Theme: Serious Sickness and Renewed Health
From this week’s lessons we learn of God’s power and mercy to heal, and what we need to do in response.
Scripture: Psalm 30:1-12
Verse 1 contains a very nice image for what happened, for when David says “you lifted me out of the depths” he chooses a verb which was used of drawing a bucket up out of a well. He is saying that it is as if God reached down and pulled him up out of death’s pit when, apart from God, there was no hope for him at all. The image introduces the first set of uplifting contrasts:
Lifted “up” versus “going down.”God who “helped” versus enemies who gloated.”Serious sickness versus renewed health.Threat of the “grave” versus life.Physical suffering versus praise and thankfulness to God.
Peter C. Craigie says rightly of this section, “The occasion for the present act of worship is not merely the assurance that God would answer, but the experience of actual healing because God had answered.”2
The important point, of course, is that God was responsible for the healing, which is why David is thanking him. It leads to this question: Do we adequately think of sickness and recovery in these terms? We live in a scientific age, which has had the bad effect of removing us from a sense of God’s presence and intervention in our lives. It makes us substitute secondary causes for the first Cause. We speak of “the miracles of modern medicine.” But strictly speaking, as thankful as we should be for medical knowledge, skills, personnel and resources, medicine is no “miracle.” It is a technology. The “miracle” in healing is God’s.

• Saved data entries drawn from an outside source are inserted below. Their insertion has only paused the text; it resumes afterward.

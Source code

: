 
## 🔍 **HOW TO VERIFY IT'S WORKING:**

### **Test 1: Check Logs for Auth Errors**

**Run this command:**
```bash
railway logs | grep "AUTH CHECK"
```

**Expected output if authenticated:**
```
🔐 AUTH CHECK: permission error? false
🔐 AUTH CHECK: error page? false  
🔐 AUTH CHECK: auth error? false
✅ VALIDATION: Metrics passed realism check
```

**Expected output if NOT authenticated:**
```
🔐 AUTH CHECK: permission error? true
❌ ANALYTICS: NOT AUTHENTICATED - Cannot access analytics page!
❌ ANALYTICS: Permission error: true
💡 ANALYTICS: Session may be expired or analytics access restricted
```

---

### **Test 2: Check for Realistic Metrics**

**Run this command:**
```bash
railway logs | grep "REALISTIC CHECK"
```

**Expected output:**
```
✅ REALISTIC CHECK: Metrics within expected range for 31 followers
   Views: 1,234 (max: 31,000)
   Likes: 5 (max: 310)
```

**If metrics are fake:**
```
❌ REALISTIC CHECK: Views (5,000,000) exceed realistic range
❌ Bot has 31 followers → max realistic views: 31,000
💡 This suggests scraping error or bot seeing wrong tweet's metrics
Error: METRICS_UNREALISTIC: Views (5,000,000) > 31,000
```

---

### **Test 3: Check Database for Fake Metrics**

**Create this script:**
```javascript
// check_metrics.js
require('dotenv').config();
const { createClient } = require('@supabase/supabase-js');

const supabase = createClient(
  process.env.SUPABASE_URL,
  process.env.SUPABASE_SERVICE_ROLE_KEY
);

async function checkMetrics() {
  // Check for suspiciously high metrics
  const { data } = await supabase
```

So when you are sick, pray. Ask God for healing. And when you are well again, remember that it is he who has healed you and thank him for it, as the psalmist does.

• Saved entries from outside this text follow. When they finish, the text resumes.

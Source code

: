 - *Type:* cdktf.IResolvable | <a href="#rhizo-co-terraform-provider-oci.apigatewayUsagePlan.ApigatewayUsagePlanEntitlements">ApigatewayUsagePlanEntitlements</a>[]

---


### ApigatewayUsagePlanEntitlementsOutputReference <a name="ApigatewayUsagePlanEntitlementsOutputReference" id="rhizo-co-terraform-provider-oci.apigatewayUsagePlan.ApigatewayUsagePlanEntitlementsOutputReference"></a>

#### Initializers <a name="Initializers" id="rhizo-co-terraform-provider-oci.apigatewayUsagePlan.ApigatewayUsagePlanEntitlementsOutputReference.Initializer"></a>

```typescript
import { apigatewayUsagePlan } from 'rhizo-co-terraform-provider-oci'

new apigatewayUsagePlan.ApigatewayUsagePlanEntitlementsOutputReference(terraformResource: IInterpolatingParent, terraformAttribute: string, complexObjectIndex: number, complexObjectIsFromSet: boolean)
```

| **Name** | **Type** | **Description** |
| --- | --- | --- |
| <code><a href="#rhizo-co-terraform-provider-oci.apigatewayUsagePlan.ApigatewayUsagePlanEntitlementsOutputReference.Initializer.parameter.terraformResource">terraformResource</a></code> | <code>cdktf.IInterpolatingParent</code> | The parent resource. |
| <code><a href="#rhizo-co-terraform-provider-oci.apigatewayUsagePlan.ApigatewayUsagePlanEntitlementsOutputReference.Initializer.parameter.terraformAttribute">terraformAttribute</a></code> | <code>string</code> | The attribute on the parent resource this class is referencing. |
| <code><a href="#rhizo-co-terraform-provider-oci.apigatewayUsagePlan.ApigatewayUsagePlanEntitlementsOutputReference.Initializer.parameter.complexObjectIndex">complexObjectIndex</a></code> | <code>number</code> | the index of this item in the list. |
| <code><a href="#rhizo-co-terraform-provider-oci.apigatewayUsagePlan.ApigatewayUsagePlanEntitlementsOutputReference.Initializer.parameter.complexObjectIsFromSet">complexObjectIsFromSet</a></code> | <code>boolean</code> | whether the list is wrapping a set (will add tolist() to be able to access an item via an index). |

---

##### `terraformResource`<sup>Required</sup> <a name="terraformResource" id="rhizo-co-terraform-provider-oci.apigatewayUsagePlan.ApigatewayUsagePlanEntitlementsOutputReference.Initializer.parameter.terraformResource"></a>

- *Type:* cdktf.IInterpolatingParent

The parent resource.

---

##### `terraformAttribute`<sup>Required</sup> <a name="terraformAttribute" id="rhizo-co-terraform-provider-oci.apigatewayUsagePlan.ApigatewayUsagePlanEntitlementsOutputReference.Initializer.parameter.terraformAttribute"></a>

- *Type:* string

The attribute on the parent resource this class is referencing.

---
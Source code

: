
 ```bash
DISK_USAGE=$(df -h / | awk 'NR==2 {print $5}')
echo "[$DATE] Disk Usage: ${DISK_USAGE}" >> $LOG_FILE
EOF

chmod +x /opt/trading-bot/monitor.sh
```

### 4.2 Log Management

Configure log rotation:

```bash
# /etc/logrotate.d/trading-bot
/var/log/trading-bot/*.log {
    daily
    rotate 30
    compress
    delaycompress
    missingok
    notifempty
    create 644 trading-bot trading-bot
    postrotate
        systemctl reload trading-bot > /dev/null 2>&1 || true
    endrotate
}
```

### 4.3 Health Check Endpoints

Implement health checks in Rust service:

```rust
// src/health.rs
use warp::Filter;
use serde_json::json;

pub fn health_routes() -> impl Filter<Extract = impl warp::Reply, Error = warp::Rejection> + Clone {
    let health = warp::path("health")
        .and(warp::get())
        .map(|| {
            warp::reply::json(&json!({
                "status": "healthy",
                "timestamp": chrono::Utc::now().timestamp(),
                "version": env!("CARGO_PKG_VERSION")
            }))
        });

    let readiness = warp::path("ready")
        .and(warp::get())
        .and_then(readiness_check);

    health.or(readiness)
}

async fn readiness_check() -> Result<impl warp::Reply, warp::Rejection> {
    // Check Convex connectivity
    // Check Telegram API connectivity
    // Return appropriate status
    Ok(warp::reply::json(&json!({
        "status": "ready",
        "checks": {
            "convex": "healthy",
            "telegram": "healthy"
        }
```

After expressing thanks to God for his healing the psalmist quite naturally turns to God’s people, whom he calls “you saints of his,” and asks them to join in praising God too. It would be right for David to have asked them merely to thank God that their king had been spared. But he does something much finer than that in this next section (vv. 4, 5). He asks them to praise God, not merely because God had been gracious to himself but because it is God’s nature to be gracious, which means that David was calling on the people to realize that this is how God had also been treating them.

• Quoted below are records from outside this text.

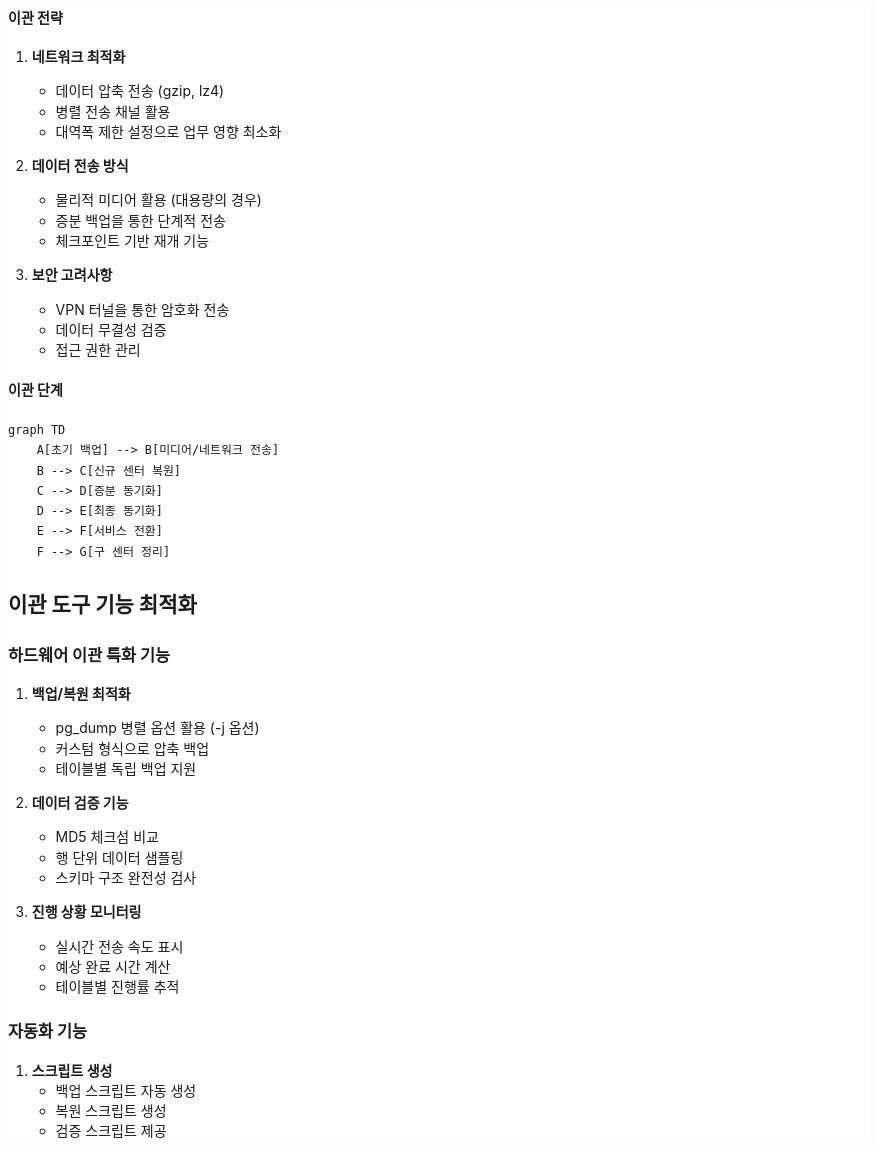 #### 이관 전략

1. **네트워크 최적화**
   - 데이터 압축 전송 (gzip, lz4)
   - 병렬 전송 채널 활용
   - 대역폭 제한 설정으로 업무 영향 최소화

2. **데이터 전송 방식**
   - 물리적 미디어 활용 (대용량의 경우)
   - 증분 백업을 통한 단계적 전송
   - 체크포인트 기반 재개 기능

3. **보안 고려사항**
   - VPN 터널을 통한 암호화 전송
   - 데이터 무결성 검증
   - 접근 권한 관리

#### 이관 단계

```mermaid
graph TD
    A[초기 백업] --> B[미디어/네트워크 전송]
    B --> C[신규 센터 복원]
    C --> D[증분 동기화]
    D --> E[최종 동기화]
    E --> F[서비스 전환]
    F --> G[구 센터 정리]
```

## 이관 도구 기능 최적화

### 하드웨어 이관 특화 기능

1. **백업/복원 최적화**
   - pg_dump 병렬 옵션 활용 (-j 옵션)
   - 커스텀 형식으로 압축 백업
   - 테이블별 독립 백업 지원

2. **데이터 검증 기능**
   - MD5 체크섬 비교
   - 행 단위 데이터 샘플링
   - 스키마 구조 완전성 검사

3. **진행 상황 모니터링**
   - 실시간 전송 속도 표시
   - 예상 완료 시간 계산
   - 테이블별 진행률 추적

### 자동화 기능

1. **스크립트 생성**
   - 백업 스크립트 자동 생성
   - 복원 스크립트 생성
   - 검증 스크립트 제공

To understand the principle David develops in this section we need to recognize that it is a spiritual statement regarding God’s character and not just a detached observation on life. Without the first half of verse 5, the second half might suggest the latter: Weeping may remain for a night, but rejoicing comes in the morning.
That could mean only, as we say, that “into each life a little rain must fall” or “every cloud has a silver lining” or “you’ve got to take the bad with the good” or “cheer up, things will get better.” But, of course, that is not the idea at all. It is true that there are good and bad things in life and that we do not always have to see a specific judgment or blessing of God in each one. But what David is talking about is God’s disfavor versus his favor, expressed in the experiences of life, and his conviction that the latter always outnumber and outweigh the former for God’s people.
The point is this. God is indeed displeased with sin and can never be indifferent to it. He judges sin with a holy anger, even in Christians. But for his people God’s judgments and anger are short-lived. They pass quickly. What remains is his favor, which lasts a lifetime.
What do we learn about God’s character from this psalm?
It is easier than ever before to view physical recovery as the result of modern technology and medication. Do you tend to think of sickness and recovery as being in God’s hands? Why or why not?
Application: Do we remember to render thanks to God for his restoration and providential care over us?
2Peter C. Craigie, Word Biblical Commentary, vol. 19, Psalms 1-50 (Waco, TX: Word, 1983), p. 253.